(Beginning of EXCERPTED RECORDS)

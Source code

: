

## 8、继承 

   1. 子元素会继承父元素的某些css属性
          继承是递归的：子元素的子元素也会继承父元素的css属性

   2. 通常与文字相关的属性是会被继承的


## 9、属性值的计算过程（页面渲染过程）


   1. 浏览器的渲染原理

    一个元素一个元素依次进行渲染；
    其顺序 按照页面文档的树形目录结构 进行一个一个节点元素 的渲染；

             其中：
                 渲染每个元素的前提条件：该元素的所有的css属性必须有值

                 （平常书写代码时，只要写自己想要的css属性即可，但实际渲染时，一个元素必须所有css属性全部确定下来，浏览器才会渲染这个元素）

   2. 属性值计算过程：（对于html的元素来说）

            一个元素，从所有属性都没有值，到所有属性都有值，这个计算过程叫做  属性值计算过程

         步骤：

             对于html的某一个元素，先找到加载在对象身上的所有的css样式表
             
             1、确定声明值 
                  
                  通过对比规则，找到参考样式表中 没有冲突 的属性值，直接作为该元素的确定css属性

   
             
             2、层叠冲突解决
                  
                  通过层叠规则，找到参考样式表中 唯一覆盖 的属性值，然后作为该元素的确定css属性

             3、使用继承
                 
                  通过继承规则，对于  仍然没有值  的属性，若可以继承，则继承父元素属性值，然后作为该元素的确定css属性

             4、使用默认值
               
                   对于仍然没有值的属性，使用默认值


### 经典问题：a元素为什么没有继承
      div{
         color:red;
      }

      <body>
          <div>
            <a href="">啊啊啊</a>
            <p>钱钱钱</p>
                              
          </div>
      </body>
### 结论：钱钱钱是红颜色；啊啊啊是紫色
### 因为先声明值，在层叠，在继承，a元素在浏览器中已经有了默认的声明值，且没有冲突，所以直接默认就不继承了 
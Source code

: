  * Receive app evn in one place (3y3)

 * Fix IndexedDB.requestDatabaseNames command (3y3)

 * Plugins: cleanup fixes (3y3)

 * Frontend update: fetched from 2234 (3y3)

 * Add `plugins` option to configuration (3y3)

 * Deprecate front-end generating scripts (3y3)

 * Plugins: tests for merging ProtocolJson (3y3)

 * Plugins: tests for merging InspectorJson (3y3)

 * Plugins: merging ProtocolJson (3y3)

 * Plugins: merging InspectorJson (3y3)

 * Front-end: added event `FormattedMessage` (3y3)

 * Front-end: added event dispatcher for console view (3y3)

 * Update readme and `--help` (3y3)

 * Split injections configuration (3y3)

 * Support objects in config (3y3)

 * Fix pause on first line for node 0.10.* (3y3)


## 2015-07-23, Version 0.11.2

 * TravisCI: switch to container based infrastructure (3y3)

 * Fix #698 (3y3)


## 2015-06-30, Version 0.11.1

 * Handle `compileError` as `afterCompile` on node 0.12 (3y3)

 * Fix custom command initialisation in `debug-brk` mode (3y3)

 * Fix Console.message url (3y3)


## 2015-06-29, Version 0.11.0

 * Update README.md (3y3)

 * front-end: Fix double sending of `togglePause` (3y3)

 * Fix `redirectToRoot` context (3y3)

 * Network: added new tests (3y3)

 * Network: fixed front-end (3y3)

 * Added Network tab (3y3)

(End of EXCERPTED RECORDS)

▶ INSTRUCTIONS FOR THE TASK: Identify the lines above with the word "command". Copy them.

▶ SOLUTION TO THIS TASK:
 * Fix IndexedDB.requestDatabaseNames command (3y3)
 * Fix custom command initialisation in `debug-brk` mode (3y3)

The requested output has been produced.